Assignment: Copy verbatim the block of lines in the entries below whose first line contains "Learning rate (eta" and whose last line contains "Every problem is". Leave out all other lines.
== Source information
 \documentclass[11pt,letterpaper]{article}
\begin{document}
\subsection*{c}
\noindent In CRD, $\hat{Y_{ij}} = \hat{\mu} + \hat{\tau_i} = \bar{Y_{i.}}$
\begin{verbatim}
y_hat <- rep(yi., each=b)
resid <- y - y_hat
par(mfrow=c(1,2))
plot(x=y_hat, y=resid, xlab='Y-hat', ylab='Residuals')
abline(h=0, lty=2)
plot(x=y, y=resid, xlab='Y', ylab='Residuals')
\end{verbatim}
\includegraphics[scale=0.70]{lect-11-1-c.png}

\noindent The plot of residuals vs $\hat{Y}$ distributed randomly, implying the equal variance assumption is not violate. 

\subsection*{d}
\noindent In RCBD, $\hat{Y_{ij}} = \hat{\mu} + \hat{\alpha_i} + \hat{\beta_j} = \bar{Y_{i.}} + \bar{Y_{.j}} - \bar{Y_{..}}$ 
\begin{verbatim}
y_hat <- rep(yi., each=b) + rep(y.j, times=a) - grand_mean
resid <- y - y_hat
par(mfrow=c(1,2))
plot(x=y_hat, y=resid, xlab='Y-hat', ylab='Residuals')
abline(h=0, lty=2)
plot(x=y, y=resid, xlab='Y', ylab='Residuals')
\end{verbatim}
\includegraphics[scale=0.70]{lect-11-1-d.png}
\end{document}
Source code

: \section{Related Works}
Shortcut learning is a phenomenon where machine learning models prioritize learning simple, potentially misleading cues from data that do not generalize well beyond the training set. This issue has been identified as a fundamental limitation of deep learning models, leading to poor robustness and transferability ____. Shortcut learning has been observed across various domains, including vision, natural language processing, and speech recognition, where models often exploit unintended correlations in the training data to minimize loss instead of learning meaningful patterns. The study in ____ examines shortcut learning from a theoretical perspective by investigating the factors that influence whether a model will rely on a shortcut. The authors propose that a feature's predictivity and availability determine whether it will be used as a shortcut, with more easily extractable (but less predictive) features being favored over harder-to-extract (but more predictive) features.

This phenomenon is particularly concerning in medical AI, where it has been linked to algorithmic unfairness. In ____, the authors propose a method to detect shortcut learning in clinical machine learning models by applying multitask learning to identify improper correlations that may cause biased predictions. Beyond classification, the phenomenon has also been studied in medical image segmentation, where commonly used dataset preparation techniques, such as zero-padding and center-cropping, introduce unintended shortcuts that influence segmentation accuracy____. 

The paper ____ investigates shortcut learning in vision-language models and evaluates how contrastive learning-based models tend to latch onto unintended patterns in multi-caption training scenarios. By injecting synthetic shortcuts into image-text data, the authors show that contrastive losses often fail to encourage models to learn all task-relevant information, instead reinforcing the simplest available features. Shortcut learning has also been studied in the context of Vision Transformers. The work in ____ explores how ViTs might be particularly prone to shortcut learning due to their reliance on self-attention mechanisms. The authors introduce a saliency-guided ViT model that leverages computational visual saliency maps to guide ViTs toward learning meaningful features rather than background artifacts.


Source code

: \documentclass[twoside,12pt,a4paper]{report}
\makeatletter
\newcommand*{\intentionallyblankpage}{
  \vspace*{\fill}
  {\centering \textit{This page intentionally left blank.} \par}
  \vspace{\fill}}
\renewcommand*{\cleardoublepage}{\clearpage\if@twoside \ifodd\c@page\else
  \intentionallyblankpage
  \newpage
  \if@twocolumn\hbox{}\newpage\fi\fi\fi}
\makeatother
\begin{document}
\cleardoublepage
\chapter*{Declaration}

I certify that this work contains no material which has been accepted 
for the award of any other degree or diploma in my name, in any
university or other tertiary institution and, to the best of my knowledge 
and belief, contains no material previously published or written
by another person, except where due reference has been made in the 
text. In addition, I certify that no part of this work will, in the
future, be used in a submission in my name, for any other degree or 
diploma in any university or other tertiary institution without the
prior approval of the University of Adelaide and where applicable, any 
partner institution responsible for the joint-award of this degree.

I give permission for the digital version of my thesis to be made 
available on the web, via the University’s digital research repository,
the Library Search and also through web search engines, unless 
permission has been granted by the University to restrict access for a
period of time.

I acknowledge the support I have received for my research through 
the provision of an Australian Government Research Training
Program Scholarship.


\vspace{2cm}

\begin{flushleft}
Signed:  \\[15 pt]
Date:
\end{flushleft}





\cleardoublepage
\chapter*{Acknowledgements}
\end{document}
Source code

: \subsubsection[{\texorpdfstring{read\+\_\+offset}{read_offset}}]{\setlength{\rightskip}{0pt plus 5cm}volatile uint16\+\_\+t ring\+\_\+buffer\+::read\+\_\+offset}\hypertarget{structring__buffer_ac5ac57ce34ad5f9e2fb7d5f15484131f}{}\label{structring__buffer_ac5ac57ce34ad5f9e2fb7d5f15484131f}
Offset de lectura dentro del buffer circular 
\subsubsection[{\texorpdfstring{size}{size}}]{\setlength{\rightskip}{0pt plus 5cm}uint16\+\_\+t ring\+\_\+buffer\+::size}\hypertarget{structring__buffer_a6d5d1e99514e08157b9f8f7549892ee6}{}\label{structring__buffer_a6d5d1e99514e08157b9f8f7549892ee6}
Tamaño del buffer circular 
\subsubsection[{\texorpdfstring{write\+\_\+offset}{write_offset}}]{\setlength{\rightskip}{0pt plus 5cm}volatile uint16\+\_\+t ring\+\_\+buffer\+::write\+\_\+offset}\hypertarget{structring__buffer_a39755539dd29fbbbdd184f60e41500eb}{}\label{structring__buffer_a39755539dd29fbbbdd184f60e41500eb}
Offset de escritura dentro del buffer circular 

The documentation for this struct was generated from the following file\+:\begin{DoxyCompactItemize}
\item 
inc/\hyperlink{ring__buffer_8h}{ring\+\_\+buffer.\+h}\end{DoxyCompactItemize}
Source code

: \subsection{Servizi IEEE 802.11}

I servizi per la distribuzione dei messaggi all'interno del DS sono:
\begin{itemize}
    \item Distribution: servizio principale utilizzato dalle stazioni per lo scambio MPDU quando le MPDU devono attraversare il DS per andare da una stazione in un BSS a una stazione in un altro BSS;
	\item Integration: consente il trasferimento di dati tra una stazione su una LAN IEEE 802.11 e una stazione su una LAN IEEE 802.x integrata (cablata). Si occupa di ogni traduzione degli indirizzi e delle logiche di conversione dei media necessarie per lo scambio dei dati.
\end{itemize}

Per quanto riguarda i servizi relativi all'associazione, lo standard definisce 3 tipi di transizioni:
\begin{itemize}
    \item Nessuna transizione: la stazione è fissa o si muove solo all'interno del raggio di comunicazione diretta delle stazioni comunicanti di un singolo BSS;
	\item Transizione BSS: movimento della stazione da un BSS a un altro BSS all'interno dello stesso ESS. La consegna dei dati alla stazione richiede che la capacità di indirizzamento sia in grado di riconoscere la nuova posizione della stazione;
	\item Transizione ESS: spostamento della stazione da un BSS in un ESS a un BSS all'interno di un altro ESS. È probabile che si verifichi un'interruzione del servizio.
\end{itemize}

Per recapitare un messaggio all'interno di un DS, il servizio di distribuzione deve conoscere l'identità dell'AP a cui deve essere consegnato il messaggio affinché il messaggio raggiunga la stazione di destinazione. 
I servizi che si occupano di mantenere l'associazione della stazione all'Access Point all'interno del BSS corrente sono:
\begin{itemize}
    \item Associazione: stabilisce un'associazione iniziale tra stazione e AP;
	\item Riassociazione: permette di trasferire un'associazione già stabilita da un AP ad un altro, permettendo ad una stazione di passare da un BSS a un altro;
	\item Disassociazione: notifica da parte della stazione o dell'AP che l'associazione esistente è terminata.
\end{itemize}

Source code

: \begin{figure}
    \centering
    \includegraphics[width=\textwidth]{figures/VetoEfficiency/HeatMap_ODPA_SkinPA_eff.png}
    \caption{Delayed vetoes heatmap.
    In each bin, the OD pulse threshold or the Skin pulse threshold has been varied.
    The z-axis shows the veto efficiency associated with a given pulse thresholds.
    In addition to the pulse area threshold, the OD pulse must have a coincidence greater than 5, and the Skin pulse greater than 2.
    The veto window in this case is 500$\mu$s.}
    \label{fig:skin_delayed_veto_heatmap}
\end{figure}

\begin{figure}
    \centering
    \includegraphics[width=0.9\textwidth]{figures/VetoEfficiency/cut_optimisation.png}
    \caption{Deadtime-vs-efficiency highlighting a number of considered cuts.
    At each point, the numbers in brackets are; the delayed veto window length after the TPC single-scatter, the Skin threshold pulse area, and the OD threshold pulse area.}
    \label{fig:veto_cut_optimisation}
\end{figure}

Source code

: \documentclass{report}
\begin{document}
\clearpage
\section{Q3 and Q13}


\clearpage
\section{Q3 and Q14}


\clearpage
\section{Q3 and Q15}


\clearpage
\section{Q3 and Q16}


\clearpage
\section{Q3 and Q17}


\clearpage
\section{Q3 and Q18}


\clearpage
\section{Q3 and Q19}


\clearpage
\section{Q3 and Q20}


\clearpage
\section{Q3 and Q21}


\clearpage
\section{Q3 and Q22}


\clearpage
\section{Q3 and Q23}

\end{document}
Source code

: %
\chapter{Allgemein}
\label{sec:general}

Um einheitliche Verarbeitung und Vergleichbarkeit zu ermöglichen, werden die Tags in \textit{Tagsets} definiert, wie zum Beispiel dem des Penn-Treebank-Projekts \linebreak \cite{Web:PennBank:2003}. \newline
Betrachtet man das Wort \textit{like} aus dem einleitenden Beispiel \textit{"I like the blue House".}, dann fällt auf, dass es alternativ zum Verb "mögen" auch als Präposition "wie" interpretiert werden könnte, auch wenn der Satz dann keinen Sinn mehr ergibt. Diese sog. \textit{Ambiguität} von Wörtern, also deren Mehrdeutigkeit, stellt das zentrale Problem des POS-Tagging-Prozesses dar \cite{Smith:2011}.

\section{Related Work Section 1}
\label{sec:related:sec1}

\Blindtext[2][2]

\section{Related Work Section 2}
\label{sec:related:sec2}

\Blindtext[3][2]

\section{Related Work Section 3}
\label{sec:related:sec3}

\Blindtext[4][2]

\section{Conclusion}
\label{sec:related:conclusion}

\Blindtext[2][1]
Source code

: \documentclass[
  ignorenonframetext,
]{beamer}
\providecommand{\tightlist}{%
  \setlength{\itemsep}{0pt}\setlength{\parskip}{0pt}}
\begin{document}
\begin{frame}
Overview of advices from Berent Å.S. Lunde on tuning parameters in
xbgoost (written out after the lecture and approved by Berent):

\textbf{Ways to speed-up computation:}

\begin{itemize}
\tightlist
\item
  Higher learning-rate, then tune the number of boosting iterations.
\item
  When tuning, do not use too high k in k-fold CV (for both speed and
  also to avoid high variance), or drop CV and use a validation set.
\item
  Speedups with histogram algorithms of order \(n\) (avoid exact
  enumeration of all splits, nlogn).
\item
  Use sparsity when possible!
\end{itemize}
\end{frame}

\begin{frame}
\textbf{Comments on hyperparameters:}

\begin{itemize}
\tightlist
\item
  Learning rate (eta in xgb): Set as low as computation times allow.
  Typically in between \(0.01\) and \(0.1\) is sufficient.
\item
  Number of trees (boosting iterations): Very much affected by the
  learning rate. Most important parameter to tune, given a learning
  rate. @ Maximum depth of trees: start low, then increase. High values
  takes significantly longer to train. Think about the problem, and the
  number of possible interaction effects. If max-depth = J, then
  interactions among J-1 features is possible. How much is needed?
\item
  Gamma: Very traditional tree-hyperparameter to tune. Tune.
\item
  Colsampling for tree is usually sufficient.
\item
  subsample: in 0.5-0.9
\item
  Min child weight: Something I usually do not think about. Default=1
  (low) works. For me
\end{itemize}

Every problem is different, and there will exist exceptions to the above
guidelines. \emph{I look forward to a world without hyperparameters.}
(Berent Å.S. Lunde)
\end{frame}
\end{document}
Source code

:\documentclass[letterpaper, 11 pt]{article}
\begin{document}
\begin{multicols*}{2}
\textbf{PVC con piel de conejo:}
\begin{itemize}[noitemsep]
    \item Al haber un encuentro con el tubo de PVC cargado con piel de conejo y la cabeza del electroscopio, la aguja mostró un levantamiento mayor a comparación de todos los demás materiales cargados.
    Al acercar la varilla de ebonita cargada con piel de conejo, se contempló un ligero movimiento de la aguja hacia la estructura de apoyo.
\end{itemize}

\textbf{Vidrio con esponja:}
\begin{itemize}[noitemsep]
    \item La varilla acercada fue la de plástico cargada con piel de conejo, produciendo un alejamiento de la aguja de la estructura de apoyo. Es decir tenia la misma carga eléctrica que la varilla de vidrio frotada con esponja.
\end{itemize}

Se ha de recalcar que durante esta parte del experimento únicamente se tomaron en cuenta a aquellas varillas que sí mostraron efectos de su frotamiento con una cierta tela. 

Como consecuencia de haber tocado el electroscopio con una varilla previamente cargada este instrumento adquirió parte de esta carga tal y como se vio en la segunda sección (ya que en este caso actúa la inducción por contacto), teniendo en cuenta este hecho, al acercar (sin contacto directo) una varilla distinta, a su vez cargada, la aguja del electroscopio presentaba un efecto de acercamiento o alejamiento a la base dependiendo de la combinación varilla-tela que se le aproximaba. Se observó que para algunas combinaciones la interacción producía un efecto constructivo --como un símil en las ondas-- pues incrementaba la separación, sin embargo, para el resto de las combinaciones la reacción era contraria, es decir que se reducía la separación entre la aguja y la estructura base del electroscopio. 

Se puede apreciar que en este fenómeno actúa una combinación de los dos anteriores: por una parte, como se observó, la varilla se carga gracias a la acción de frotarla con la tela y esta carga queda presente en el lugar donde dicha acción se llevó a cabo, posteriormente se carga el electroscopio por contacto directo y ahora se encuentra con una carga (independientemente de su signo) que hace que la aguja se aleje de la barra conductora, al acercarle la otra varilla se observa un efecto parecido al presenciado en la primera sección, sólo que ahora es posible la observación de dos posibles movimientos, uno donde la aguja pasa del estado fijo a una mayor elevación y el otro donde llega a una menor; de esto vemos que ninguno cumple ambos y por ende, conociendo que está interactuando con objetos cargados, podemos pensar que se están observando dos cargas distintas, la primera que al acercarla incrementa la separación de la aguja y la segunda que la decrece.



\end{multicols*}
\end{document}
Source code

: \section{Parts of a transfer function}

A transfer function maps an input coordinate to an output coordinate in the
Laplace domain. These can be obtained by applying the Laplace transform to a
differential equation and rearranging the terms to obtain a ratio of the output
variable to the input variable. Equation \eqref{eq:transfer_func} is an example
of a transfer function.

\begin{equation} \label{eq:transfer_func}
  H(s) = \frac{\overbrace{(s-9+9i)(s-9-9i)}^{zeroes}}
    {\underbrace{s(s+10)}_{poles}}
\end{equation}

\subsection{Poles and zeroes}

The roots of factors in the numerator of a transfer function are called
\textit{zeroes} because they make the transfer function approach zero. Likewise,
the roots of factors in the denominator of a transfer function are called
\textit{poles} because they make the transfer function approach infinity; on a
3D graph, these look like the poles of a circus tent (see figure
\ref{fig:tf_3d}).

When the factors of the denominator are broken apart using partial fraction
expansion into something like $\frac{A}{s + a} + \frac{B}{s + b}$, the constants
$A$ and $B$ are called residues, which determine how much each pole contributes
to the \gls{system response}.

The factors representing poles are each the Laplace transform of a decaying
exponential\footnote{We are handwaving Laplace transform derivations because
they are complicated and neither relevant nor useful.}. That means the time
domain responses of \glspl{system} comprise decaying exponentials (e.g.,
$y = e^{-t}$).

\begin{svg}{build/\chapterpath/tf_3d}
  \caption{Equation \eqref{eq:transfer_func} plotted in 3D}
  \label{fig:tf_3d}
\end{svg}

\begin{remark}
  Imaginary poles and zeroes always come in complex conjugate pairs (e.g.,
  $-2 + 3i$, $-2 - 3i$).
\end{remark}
====
Problem solution:
  Learning rate (eta in xgb): Set as low as computation times allow.
  Typically in between \(0.01\) and \(0.1\) is sufficient.
\item
  Number of trees (boosting iterations): Very much affected by the
  learning rate. Most important parameter to tune, given a learning
  rate. @ Maximum depth of trees: start low, then increase. High values
  takes significantly longer to train. Think about the problem, and the
  number of possible interaction effects. If max-depth = J, then
  interactions among J-1 features is possible. How much is needed?
\item
  Gamma: Very traditional tree-hyperparameter to tune. Tune.
\item
  Colsampling for tree is usually sufficient.
\item
  subsample: in 0.5-0.9
\item
  Min child weight: Something I usually do not think about. Default=1
  (low) works. For me
\end{itemize}

Every problem is different, and there will exist exceptions to the above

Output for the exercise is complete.